The Central Bank of Brazil’s (BCB) Governor, Roberto Campos Neto, announced a BRL 40 billion emergency aid in order to support the payroll costs of micro, small and medium-sized enterprises’ (SME). The financing will be released in two tranches of BRL 20 billion — 85% of which comes from the National Treasury (BRL 17 billion, through the Brazilian Development Bank – BNDES‘ on-lendings), and the remaining 15% will be funded by banks (BRL 3 billion).
Beneficiaries
Companies with gross revenues between BRL 360 thousand and BRL 10 million per year — the so-called small and medium-sized companies (SME) — will have access, for two months, to an emergency payroll financing line. The measure has the potential to reach 12.2 million employees and 1.4 million companies.
Criteria
- The maximum amount financed per worker will be two minimum wages (BRL 2,040) per month.
- The funding will go directly to the worker’s account, as happens today through payrolls operated by financial institutions. The company will be responsible for the debt.
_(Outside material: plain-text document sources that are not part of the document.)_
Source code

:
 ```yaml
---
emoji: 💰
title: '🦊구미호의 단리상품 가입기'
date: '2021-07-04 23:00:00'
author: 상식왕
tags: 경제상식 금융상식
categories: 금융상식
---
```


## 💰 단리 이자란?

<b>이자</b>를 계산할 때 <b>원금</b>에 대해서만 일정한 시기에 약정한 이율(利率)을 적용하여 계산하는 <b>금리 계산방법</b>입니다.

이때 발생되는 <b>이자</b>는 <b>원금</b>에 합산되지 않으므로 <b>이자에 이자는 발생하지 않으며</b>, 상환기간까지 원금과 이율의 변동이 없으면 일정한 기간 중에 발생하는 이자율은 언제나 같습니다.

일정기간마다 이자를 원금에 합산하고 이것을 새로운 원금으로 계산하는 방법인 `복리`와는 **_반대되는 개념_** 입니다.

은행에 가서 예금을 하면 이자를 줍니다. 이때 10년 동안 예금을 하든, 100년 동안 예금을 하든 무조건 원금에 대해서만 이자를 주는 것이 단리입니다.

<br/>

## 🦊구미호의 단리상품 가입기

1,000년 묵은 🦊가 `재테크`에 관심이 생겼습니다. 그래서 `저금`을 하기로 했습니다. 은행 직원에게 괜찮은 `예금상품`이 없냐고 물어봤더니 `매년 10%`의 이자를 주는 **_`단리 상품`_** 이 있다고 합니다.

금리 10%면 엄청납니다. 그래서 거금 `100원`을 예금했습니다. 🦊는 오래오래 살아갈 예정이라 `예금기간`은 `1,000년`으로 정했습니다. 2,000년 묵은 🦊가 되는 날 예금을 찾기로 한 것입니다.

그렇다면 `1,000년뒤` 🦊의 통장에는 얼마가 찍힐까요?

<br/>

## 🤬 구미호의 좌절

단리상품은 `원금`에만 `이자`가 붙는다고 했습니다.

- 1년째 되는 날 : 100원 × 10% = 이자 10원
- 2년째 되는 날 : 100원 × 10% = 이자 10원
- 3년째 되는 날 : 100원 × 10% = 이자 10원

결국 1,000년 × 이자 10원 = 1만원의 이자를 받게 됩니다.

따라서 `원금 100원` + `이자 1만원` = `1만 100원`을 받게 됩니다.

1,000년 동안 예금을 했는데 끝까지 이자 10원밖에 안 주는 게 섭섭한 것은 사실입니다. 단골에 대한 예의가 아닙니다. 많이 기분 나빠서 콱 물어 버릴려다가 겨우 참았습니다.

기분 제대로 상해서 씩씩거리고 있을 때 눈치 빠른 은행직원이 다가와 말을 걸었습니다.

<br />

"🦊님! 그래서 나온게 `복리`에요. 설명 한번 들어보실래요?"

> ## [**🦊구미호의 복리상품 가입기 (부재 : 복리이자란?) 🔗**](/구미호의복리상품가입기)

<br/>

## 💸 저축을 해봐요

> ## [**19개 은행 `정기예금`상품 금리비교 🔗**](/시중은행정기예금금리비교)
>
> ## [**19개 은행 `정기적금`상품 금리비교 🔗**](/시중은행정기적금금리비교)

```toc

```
- The company that request the payroll loans will be committed to the maintenance of jobs during the two-month program;
- The cost of the financing program to SMEs will be exactly the Interbank Deposit Certificates’ (CDI) interest rate, currently at 3.75% p.a., which means that the payroll financing line’s spread is zero;
- Regarding the credit risk coverage, the federal government and banks will share, respectively, 85% and 15%, of each transaction;
- The maturity of this emergency aid will be 36 months, with a grace period of six months.
Legislation
The loans will start to be granted after the issuance of a Provisional Measure that will provide for an ‘extraordinary credit’ of BRL 34 billion and the creation of a fund operated by the BNDES, which will be supervised by BCB. The financial institutions will fund the remaining BRL 6 billion.
Additional initiative in progress
The BCB’s governor also announced that the monetary authority is preparing a draft proposal of a constitutional amendment that will allow BCB to purchase corporate debt securities directly from companies — analogous to procedures adopted by the U.S. Federal Reserve.